Objective: Garlic (Allium sativum) is a commonly available plant that is presumed to have antimicrobial properties. This study aimed to investigate the antifungal effects of natural garlic juice on different fungal isolates.
Methods: Garlic bulbs obtained from the market were aseptically cut cross-sectionally into slices, and the juice was collected via a sterilized electric mincer. First, a susceptibility screening test was performed using the slices and juice for Candida, Epicoccum, Fusarium, Epidermophyton, Trichophyton, Aspergillus, and Penicillium genera.

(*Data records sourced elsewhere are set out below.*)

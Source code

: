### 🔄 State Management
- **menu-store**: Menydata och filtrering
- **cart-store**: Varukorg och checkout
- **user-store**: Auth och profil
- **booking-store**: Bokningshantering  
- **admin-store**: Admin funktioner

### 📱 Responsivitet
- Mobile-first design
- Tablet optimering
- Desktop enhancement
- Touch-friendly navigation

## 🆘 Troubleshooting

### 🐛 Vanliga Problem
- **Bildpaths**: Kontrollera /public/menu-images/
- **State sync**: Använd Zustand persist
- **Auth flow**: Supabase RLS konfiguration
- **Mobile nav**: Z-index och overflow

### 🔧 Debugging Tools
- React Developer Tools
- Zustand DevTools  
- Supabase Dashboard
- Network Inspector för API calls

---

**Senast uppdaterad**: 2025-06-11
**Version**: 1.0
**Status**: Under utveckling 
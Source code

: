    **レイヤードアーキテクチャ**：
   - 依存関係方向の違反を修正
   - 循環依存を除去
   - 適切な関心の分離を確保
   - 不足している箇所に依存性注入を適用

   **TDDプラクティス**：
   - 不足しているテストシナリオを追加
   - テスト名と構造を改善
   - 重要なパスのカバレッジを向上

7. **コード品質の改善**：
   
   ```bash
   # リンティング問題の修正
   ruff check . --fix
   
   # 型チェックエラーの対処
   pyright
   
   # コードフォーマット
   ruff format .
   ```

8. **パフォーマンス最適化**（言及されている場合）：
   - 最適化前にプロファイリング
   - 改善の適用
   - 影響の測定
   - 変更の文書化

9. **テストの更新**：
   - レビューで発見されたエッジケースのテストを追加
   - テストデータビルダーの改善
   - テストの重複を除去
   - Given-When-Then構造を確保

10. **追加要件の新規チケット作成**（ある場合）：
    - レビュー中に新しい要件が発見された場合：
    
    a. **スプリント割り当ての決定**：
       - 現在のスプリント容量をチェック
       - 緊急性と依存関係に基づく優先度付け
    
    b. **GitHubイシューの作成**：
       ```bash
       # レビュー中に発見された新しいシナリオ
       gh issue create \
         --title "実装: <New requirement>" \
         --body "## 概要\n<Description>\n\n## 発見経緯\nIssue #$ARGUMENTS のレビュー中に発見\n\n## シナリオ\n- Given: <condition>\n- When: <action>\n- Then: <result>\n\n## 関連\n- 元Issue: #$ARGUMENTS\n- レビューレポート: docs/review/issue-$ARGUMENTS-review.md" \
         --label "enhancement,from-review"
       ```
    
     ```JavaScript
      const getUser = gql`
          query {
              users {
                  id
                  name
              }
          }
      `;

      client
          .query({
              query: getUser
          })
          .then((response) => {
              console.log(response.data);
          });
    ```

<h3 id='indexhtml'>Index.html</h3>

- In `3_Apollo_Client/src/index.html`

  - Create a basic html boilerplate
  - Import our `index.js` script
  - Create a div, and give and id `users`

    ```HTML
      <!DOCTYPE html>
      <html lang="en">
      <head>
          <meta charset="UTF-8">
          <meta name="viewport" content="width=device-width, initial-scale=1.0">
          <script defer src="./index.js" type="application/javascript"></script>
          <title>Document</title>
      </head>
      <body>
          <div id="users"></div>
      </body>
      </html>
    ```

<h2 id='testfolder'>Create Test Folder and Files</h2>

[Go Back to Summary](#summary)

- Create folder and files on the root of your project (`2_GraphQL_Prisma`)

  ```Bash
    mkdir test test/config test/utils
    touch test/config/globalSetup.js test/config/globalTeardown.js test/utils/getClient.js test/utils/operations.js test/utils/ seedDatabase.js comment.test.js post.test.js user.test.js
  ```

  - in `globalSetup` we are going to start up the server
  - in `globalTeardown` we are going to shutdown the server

Sabouraud dextrose agar (SDA) medium was inoculated with fungal isolates. Circular wells were drilled in the center of the SDA, and 270 μl of garlic juice were added to these wells. After incubation, the inhibition zones were evaluated, and a dilution test was performed for the most susceptible isolate. Increasing dilutions of garlic juice from 1/2 to 1/1024 were added to the wells that were drilled on Mueller Hinton agar, and the inhibition zone diameters were measured after incubation.
Results: All isolates were inhibited by the garlic juice. In the dilution test for Candida albicans, an inhibition zone larger than 25 mm was observed in up to the 1/128 dilution. After the 1/256 dilution, the inhibition zone gradually got smaller and no inhibition was observed at the 1/1024 dilution.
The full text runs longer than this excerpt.